Hal remembered what the German had said and asked about the boat’s outboard motor. The brother said it was broken, one of the blades had snapped, but it was not clear when this had occurred, whether it was before or after the boat had been separated from the men. It was more likely, said the brother, that it had happened when the motor was running. But this made little sense, because Dylan would not have abandoned the boat. Under no circumstances. He had bought it himself and rebuilt it with his own hands.

In any case, said the brother, they had to assume, at this point, weeks later, that the men were not returning.

He would never have thought it could happen. The Monkey was a slow, muddy river; the only possible human predators in the rainforest were jaguars, and in many generations none of these had harmed anyone.
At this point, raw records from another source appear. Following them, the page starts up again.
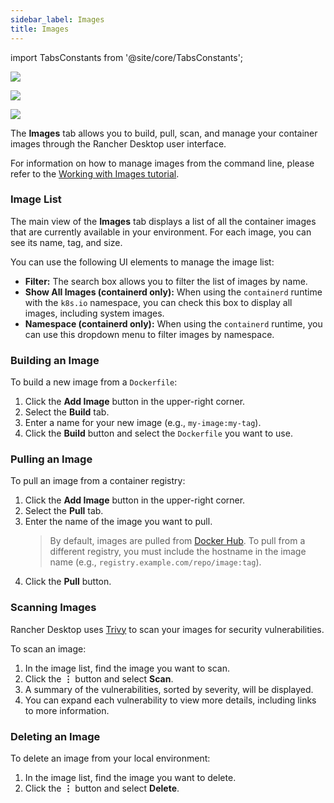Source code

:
 ```yaml
---
sidebar_label: Images
title: Images
---
```


<head>
  <link rel="canonical" href="https://docs.rancherdesktop.io/ui/images"/>
</head>

import TabsConstants from '@site/core/TabsConstants';

<Tabs groupId="os" defaultValue={TabsConstants.defaultOs}>
<TabItem value="Windows">

![](rd-versioned-asset://ui-main/Windows_Images.png)

</TabItem>
<TabItem value="macOS">

![](rd-versioned-asset://ui-main/macOS_Images.png)

</TabItem>
<TabItem value="Linux">

![](rd-versioned-asset://ui-main/Linux_Images.png)

</TabItem>
</Tabs>

The **Images** tab allows you to build, pull, scan, and manage your container images through the Rancher Desktop user interface.

For information on how to manage images from the command line, please refer to the [Working with Images tutorial](../tutorials/working-with-images.md).

### Image List

The main view of the **Images** tab displays a list of all the container images that are currently available in your environment. For each image, you can see its name, tag, and size.

You can use the following UI elements to manage the image list:

-   **Filter:** The search box allows you to filter the list of images by name.
-   **Show All Images (containerd only):** When using the `containerd` runtime with the `k8s.io` namespace, you can check this box to display all images, including system images.
-   **Namespace (containerd only):** When using the `containerd` runtime, you can use this dropdown menu to filter images by namespace.

### Building an Image

To build a new image from a `Dockerfile`:

1.  Click the **Add Image** button in the upper-right corner.
2.  Select the **Build** tab.
3.  Enter a name for your new image (e.g., `my-image:my-tag`).
4.  Click the **Build** button and select the `Dockerfile` you want to use.

### Pulling an Image

To pull an image from a container registry:

1.  Click the **Add Image** button in the upper-right corner.
2.  Select the **Pull** tab.
3.  Enter the name of the image you want to pull.
    > By default, images are pulled from [Docker Hub]. To pull from a different registry, you must include the hostname in the image name (e.g., `registry.example.com/repo/image:tag`).
4.  Click the **Pull** button.

[Docker Hub]: https://hub.docker.com/

### Scanning Images

Rancher Desktop uses [Trivy] to scan your images for security vulnerabilities.

To scan an image:

1.  In the image list, find the image you want to scan.
2.  Click the **⋮** button and select **Scan**.
3.  A summary of the vulnerabilities, sorted by severity, will be displayed.
4.  You can expand each vulnerability to view more details, including links to more information.

[Trivy]: https://github.com/aquasecurity/trivy

### Deleting an Image

To delete an image from your local environment:

1.  In the image list, find the image you want to delete.
2.  Click the **⋮** button and select **Delete**.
There were venomous snakes like the fer-de-lance, but it was unlikely a snake would have bitten both men. Possibly they had been attacked by thieves or guerrillas wandering the jungle, but that too was extremely far-fetched.

He was confused. He was mourning his brother but it was an odd, uncertain mourning.

“If I needed to find out more,” said Hal, “what could I do?”

“I don’t know,” said the man, and finished his grape soda. His way of speaking had a kind of Creole lilt, or maybe Caribbean generally. It was melodious.

“Should I go up the river myself? Pay an outfitter or another guide to cover it, take along some rescue workers? I have a budget.”